Litter sizes
A scientist working with animal breading did the following experiment: He took a random sample of 6 boars (male pigs), and a random sample of 5 swine (pig) farms. At each farm 12 sows (females) were randomly picked out, and each boar was mated with 2 sows. The response was number of piglets from each sow. The data may be found in the file litter.Rdata
.
- Assume a random effects model using litter
Size
as a response (\(y\)) andFarm
andBoar
as random effects. Also include the interaction between the random effects in the model. State the model and write up all the assumptions made for the model.
- Assume a random effects model using litter
We assume the random effects model:
\[y_{ijk} = \mu + \alpha_i + \beta_j + \alpha\beta_{ij} + \epsilon_{ijk}\]
with Farm levels \(i=1,...,5\), Boar levels \(j=1,...,b\) and replicates (sows) \(k = 1,2\).
where
\[\alpha_i \sim N(0, \sigma_{\alpha}^2)\]
\[\beta_j \sim N(0, \sigma_{\beta}^2)\]
\[\alpha\beta_{ij} \sim N(0, \sigma_{\alpha\beta}^2)\]
\[\epsilon_{ij} \sim N(0, \sigma^2)\]
Further we assume that all random effects are independent of each other.
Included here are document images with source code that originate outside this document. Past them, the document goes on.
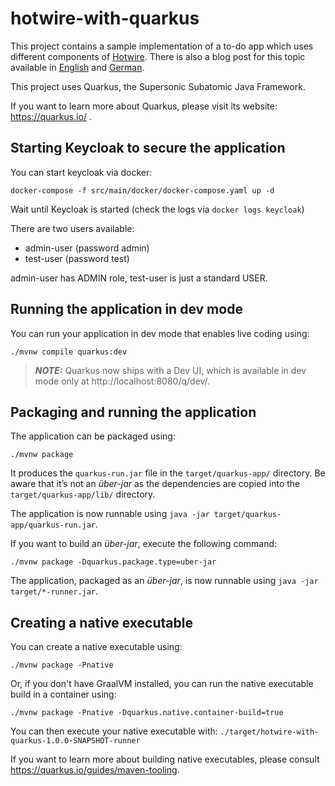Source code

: # hotwire-with-quarkus

This project contains a sample implementation of a to-do app which uses different components of [Hotwire](https://hotwired.dev/).
There is also a blog post for this topic available in [English](https://blog.codecentric.de/en/2022/08/hotwire-new-approach-for-modern-web-applications/) and [German](https://blog.codecentric.de/2022/08/hotwire-neuer-ansatz-moderne-webanwendungen/).

This project uses Quarkus, the Supersonic Subatomic Java Framework.

If you want to learn more about Quarkus, please visit its website: https://quarkus.io/ .

## Starting Keycloak to secure the application
You can start keycloak via docker: 
```shell
docker-compose -f src/main/docker/docker-compose.yaml up -d
```

Wait until Keycloak is started (check the logs via `docker logs keycloak`)

There are two users available:
- admin-user (password admin)
- test-user (password test)

admin-user has ADMIN role, test-user is just a standard USER.

## Running the application in dev mode

You can run your application in dev mode that enables live coding using:
```shell script
./mvnw compile quarkus:dev
```

> **_NOTE:_**  Quarkus now ships with a Dev UI, which is available in dev mode only at http://localhost:8080/q/dev/.

## Packaging and running the application

The application can be packaged using:
```shell script
./mvnw package
```
It produces the `quarkus-run.jar` file in the `target/quarkus-app/` directory.
Be aware that it’s not an _über-jar_ as the dependencies are copied into the `target/quarkus-app/lib/` directory.

The application is now runnable using `java -jar target/quarkus-app/quarkus-run.jar`.

If you want to build an _über-jar_, execute the following command:
```shell script
./mvnw package -Dquarkus.package.type=uber-jar
```

The application, packaged as an _über-jar_, is now runnable using `java -jar target/*-runner.jar`.

## Creating a native executable

You can create a native executable using: 
```shell script
./mvnw package -Pnative
```

Or, if you don't have GraalVM installed, you can run the native executable build in a container using: 
```shell script
./mvnw package -Pnative -Dquarkus.native.container-build=true
```

You can then execute your native executable with: `./target/hotwire-with-quarkus-1.0.0-SNAPSHOT-runner`

If you want to learn more about building native executables, please consult https://quarkus.io/guides/maven-tooling.
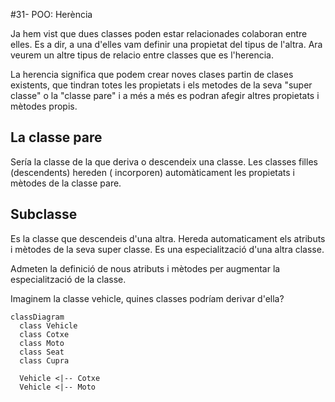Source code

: #31-  POO: Herència

Ja hem vist que dues classes poden estar relacionades colaboran entre elles. Es a dir, a una d'elles vam definir una propietat del tipus de l'altra. Ara veurem un altre tipus de relacio entre classes que es l'herencia.

La herencia significa que podem crear noves clases partin de clases existents, que tindran totes les propietats i els metodes de la seva "super classe" o la "classe pare" i a més a més es podran afegir altres propietats i mètodes propis.


## La classe pare

Sería la classe de la que deriva o descendeix una classe. Les classes filles (descendents) hereden ( incorporen) automàticament les propietats i mètodes de la classe pare.

## Subclasse

Es la classe que descendeis d'una altra. Hereda automaticament els atributs i mètodes de la seva super classe. Es una especialització d'una altra classe.

Admeten la definició de nous atributs i mètodes per augmentar la especialització de la classe.

Imaginem la classe vehicle, quines classes podríam derivar d'ella?

```mermaid
classDiagram
  class Vehicle
  class Cotxe
  class Moto
  class Seat
  class Cupra

  Vehicle <|-- Cotxe
  Vehicle <|-- Moto
```
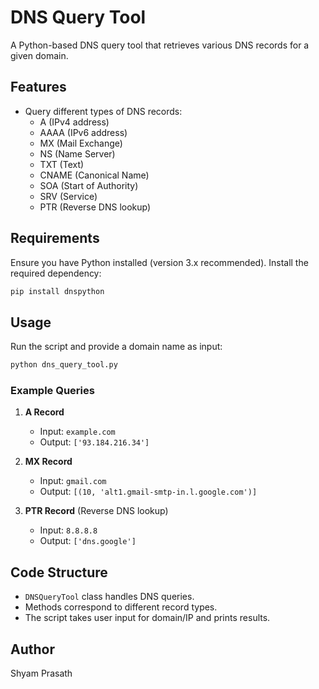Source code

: # DNS Query Tool

A Python-based DNS query tool that retrieves various DNS records for a given domain.

## Features

- Query different types of DNS records:
  - A (IPv4 address)
  - AAAA (IPv6 address)
  - MX (Mail Exchange)
  - NS (Name Server)
  - TXT (Text)
  - CNAME (Canonical Name)
  - SOA (Start of Authority)
  - SRV (Service)
  - PTR (Reverse DNS lookup)

## Requirements

Ensure you have Python installed (version 3.x recommended). Install the required dependency:

```sh
pip install dnspython
```

## Usage

Run the script and provide a domain name as input:

```sh
python dns_query_tool.py
```

### Example Queries

1. **A Record**
   - Input: `example.com`
   - Output: `['93.184.216.34']`

2. **MX Record**
   - Input: `gmail.com`
   - Output: `[(10, 'alt1.gmail-smtp-in.l.google.com')]`

3. **PTR Record** (Reverse DNS lookup)
   - Input: `8.8.8.8`
   - Output: `['dns.google']`

## Code Structure

- `DNSQueryTool` class handles DNS queries.
- Methods correspond to different record types.
- The script takes user input for domain/IP and prints results.

## Author

Shyam Prasath

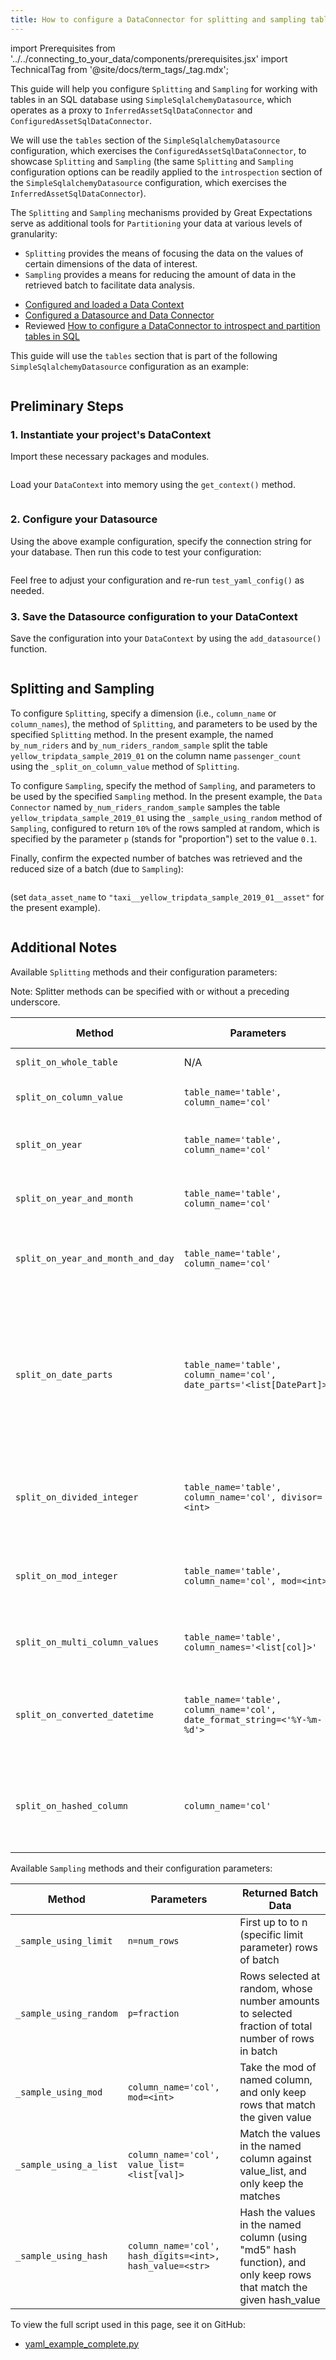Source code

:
 ```yaml
---
title: How to configure a DataConnector for splitting and sampling tables in SQL
---
```

import Prerequisites from '../../connecting_to_your_data/components/prerequisites.jsx'
import TechnicalTag from '@site/docs/term_tags/_tag.mdx';

This guide will help you configure `Splitting` and `Sampling` for working with tables in an SQL database using
`SimpleSqlalchemyDatasource`, which operates as a proxy to `InferredAssetSqlDataConnector` and
`ConfiguredAssetSqlDataConnector`.

We will use the `tables` section of the `SimpleSqlalchemyDatasource` configuration, which exercises the
`ConfiguredAssetSqlDataConnector`, to showcase `Splitting` and `Sampling` (the same `Splitting` and `Sampling`
configuration options can be readily applied to the `introspection` section of the `SimpleSqlalchemyDatasource`
configuration, which exercises the `InferredAssetSqlDataConnector`).

The `Splitting` and `Sampling` mechanisms provided by Great Expectations serve as additional tools for `Partitioning`
your data at various levels of granularity:
- `Splitting` provides the means of focusing the <TechnicalTag tag="batch" text="Batch" /> data on the values of certain dimensions of the data of interest.
- `Sampling` provides a means for reducing the amount of data in the retrieved batch to facilitate data analysis.

<Prerequisites>

- [Configured and loaded a Data Context](../../../tutorials/getting_started/tutorial_setup.md)
- [Configured a Datasource and Data Connector](../../../reference/datasources.md)
- Reviewed [How to configure a DataConnector to introspect and partition tables in SQL](../how_to_configure_a_dataconnector_to_introspect_and_partition_tables_in_sql.md)

</Prerequisites>

This guide will use the `tables` section that is part of the following `SimpleSqlalchemyDatasource` configuration as an
example:

```python file=../../../../tests/integration/docusaurus/connecting_to_your_data/how_to_introspect_and_partition_your_data/sql_database/yaml_example_complete.py#L9-L77
```

## Preliminary Steps

### 1. Instantiate your project's DataContext

Import these necessary packages and modules.

```python file=../../../../tests/integration/docusaurus/connecting_to_your_data/how_to_introspect_and_partition_your_data/sql_database/yaml_example_complete.py#L3
```

Load your `DataContext` into memory using the `get_context()` method.

```python file=../../../../tests/integration/docusaurus/connecting_to_your_data/how_to_introspect_and_partition_your_data/sql_database/yaml_example_complete.py#L7
```

### 2. Configure your Datasource

Using the above example configuration, specify the connection string for your database.  Then run this code to test your
configuration:

```python file=../../../../tests/integration/docusaurus/connecting_to_your_data/how_to_introspect_and_partition_your_data/sql_database/yaml_example_complete.py#L86
```

Feel free to adjust your configuration and re-run `test_yaml_config()` as needed.

### 3. Save the Datasource configuration to your DataContext

Save the configuration into your `DataContext` by using the `add_datasource()` function.

```python file=../../../../tests/integration/docusaurus/connecting_to_your_data/how_to_introspect_and_partition_your_data/sql_database/yaml_example_complete.py#L88
```

## Splitting and Sampling

To configure `Splitting`, specify a dimension (i.e., `column_name` or `column_names`), the method of `Splitting`, and
parameters to be used by the specified `Splitting` method.  In the present example, the <TechnicalTag tag="data_connector" text="Data Connectors" /> named
`by_num_riders` and `by_num_riders_random_sample` split the table `yellow_tripdata_sample_2019_01` on the column name
`passenger_count` using the `_split_on_column_value` method of `Splitting`.

To configure `Sampling`, specify the method of `Sampling`, and parameters to be used by the specified `Sampling` method.
In the present example, the `Data Connector` named `by_num_riders_random_sample` samples the table
`yellow_tripdata_sample_2019_01` using the `_sample_using_random` method of `Sampling`, configured to return `10%` of
the rows sampled at random, which is specified by the parameter `p` (stands for "proportion") set to the value `0.1`.

Finally, confirm the expected number of batches was retrieved and the reduced size of a batch (due to `Sampling`):

```python file=../../../../tests/integration/docusaurus/connecting_to_your_data/how_to_introspect_and_partition_your_data/sql_database/yaml_example_complete.py#L169-L173
```

(set `data_asset_name` to `"taxi__yellow_tripdata_sample_2019_01__asset"` for the present example).

```python file=../../../../tests/integration/docusaurus/connecting_to_your_data/how_to_introspect_and_partition_your_data/sql_database/yaml_example_complete.py#L179-L186
```

## Additional Notes

Available `Splitting` methods and their configuration parameters:

Note: Splitter methods can be specified with or without a preceding underscore.

| Method                          | Parameters                                                               | Returned Batch Data                                                                                                                                                                                        |
|---------------------------------|--------------------------------------------------------------------------|------------------------------------------------------------------------------------------------------------------------------------------------------------------------------------------------------------|
| `split_on_whole_table`            | N/A                                                                      | Identical to original                                                                                                                                                                                      |
| `split_on_column_value`           | `table_name='table', column_name='col'`                                  | Rows where value of column_name are same                                                                                                                                                                   |
| `split_on_year`                   | `table_name='table', column_name='col'`                                  | Rows where the year of a datetime column are the same                                                                                                                                                      |
| `split_on_year_and_month`         | `table_name='table', column_name='col'`                                  | Rows where the year and month of a datetime column are the same                                                                                                                                            |
| `split_on_year_and_month_and_day` | `table_name='table', column_name='col'`                                  | Rows where the year, month and day of a datetime column are the same                                                                                                                                       |
| `split_on_date_parts`             | `table_name='table', column_name='col', date_parts='<list[DatePart]>'`   | Rows where the date parts of a datetime column are the same. Date parts can be specified as DatePart objects or as their string equivalent e.g. "year", "month", "week", "day", "hour", "minute", or "second" |
| `split_on_divided_integer`        | `table_name='table', column_name='col', divisor=<int>`                   | Rows where value of column_name divided (using integral division) by the given divisor are same                                                                                                            |
| `split_on_mod_integer`            | `table_name='table', column_name='col', mod=<int>`                       | Rows where value of column_name divided (using modular division) by the given mod are same                                                                                                                 |
| `split_on_multi_column_values`    | `table_name='table', column_names='<list[col]>'`                         | Rows where values of column_names are same                                                                                                                                                                 |
| `split_on_converted_datetime`     | `table_name='table', column_name='col', date_format_string=<'%Y-%m-%d'>` | Rows where value of column_name converted to datetime using the given date_format_string are same                                                                                                          |
| `split_on_hashed_column`          | `column_name='col'`                                                      | Rows where value of column_name hashed (using "md5" hash function) are same (experimental)                                                                                                                 |
    


Available `Sampling` methods and their configuration parameters:

| Method               | Parameters                                               | Returned Batch Data                                                                                                 |
|----------------------|----------------------------------------------------------|---------------------------------------------------------------------------------------------------------------------|
| `_sample_using_limit`  | `n=num_rows`                                             | First up to to n (specific limit parameter) rows of batch                                                           |
| `_sample_using_random` | `p=fraction`                                             | Rows selected at random, whose number amounts to selected fraction of total number of rows in batch                 |
| `_sample_using_mod`    | `column_name='col', mod=<int>`                           | Take the mod of named column, and only keep rows that match the given value                                         |
| `_sample_using_a_list` | `column_name='col', value_list=<list[val]>`              | Match the values in the named column against value_list, and only keep the matches                                  |
| `_sample_using_hash`   | `column_name='col', hash_digits=<int>, hash_value=<str>` | Hash the values in the named column (using "md5" hash function), and only keep rows that match the given hash_value |


To view the full script used in this page, see it on GitHub:

- [yaml_example_complete.py](https://github.com/great-expectations/great_expectations/blob/develop/tests/integration/docusaurus/connecting_to_your_data/how_to_introspect_and_partition_your_data/sql_database/yaml_example_complete.py)
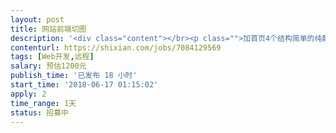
 ```yaml
---                
layout: post       
title: 网站前端切图           
description: '<div class="content"></br><p class="">加首页4个结构简单的纯静态页面，</br><br/>需要支持响应式mobile版（有相应的mobile的设计稿）。</p></br><p class="">* 有切好的小png图，</br><br/>* 有所有元素的设计距离标注，</br><br/>* 有原psd稿。</p></br><p class="">最好能尽快完成切图任务（2018-6-17内），可以支持3日内bugfix。</br><br/>如果合作愉快，后面还有更多的web及app相关的长期合作。</p></br></div>'     
contenturl: https://shixian.com/jobs/7084129569      
tags: [Web开发,远程]            
salary: 预估1200元          
publish_time: '已发布 18 小时'         
start_time: '2018-06-17 01:15:02'           
apply: 2                   
time_range: 1天              
status: 招募中                  
---                 
```

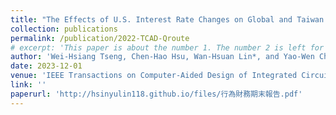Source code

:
 ```yaml
---
title: "The Effects of U.S. Interest Rate Changes on Global and Taiwan’s Economic Amid the Russia-Ukraine War"
collection: publications
permalink: /publication/2022-TCAD-Qroute
# excerpt: 'This paper is about the number 1. The number 2 is left for future work.'
author: 'Wei-Hsiang Tseng, Chen-Hao Hsu, Wan-Hsuan Lin*, and Yao-Wen Chang'
date: 2023-12-01
venue: 'IEEE Transactions on Computer-Aided Design of Integrated Circuits ans Systems (TCAD)'
link: ''
paperurl: 'http://hsinyulin118.github.io/files/行為財務期末報告.pdf'
---
```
- Express the total theoretical variance of \(y_{ijk}\) (where \(i=1,...,6\), \(j=1,...,5\) and \(k=1,2\)) in terms of the variance components of all random effects in the model. It may be shown that the theoretical correlation between any two litter sizes from the same Boar and within the same Farm is \(\sigma_{\alpha}^2 + \sigma_{\beta}^2 + \sigma_{\alpha\beta}^2\) where the variance components belong to the Herd-effect, the Boar-effect and their interaction, respectively. How can we express the correlation between such two observations?
\[\text{var}(y_{ijk}) = \text{var}(\mu + \alpha_i + \beta_j + \alpha\beta_{ij} + \epsilon_{ijk}) = \sigma_{\alpha}^2 + \sigma_{\beta}^2 + \sigma_{\alpha\beta}^2 + \sigma^2\]
This means that the correlation between the litter sizes of two sows (\(k\) and \(l\)) from the same farm and mated with the same boar is \[\text{cor}(y_{ijk}, y_{ijl})=\frac{\text{cov}(y_{ijk}, y_{ijl})}{\sqrt{\text{var}(y_{ijk})}\sqrt{\text{var}(y_{ijl})}} = \frac{\sigma_{\alpha}^2 + \sigma_{\beta}^2 + \sigma_{\alpha\beta}^2}{\sigma_{\alpha}^2 + \sigma_{\beta}^2 + \sigma_{\alpha\beta}^2 + \sigma^2}\]
- Fit the model and estimate the mean litter size and find estimates for all variance components.
mod <- lmer(Size ~ 1 + (1|Boar) + (1|Farm) + (1|Boar:Farm), data = litter)
summary(mod)
Linear mixed model fit by REML ['lmerMod']
Formula: Size ~ 1 + (1 | Boar) + (1 | Farm) + (1 | Boar:Farm)
Data: litter
REML criterion at convergence: 187
Scaled residuals:
Min 1Q Median 3Q Max
-1.550 -0.721 0.122 0.453 1.479
Random effects:
Groups Name Variance Std.Dev.
Boar:Farm (Intercept) 0.411 0.641
Boar (Intercept) 1.553 1.246
Farm (Intercept) 0.822 0.907
Residual 0.600 0.775
Number of obs: 60, groups: Boar:Farm, 30; Boar, 6; Farm, 5
Fixed effects:
Estimate Std. Error t value
(Intercept) 9.167 0.669 13.7
The intercept term gives an estimate of the mean litter size in the population which is 9.167. The variance component estimates are given in the random effects section of above output. We have the following estimates:
Farm variance: \(\hat{\sigma}_{\alpha}^2 = 0.822\)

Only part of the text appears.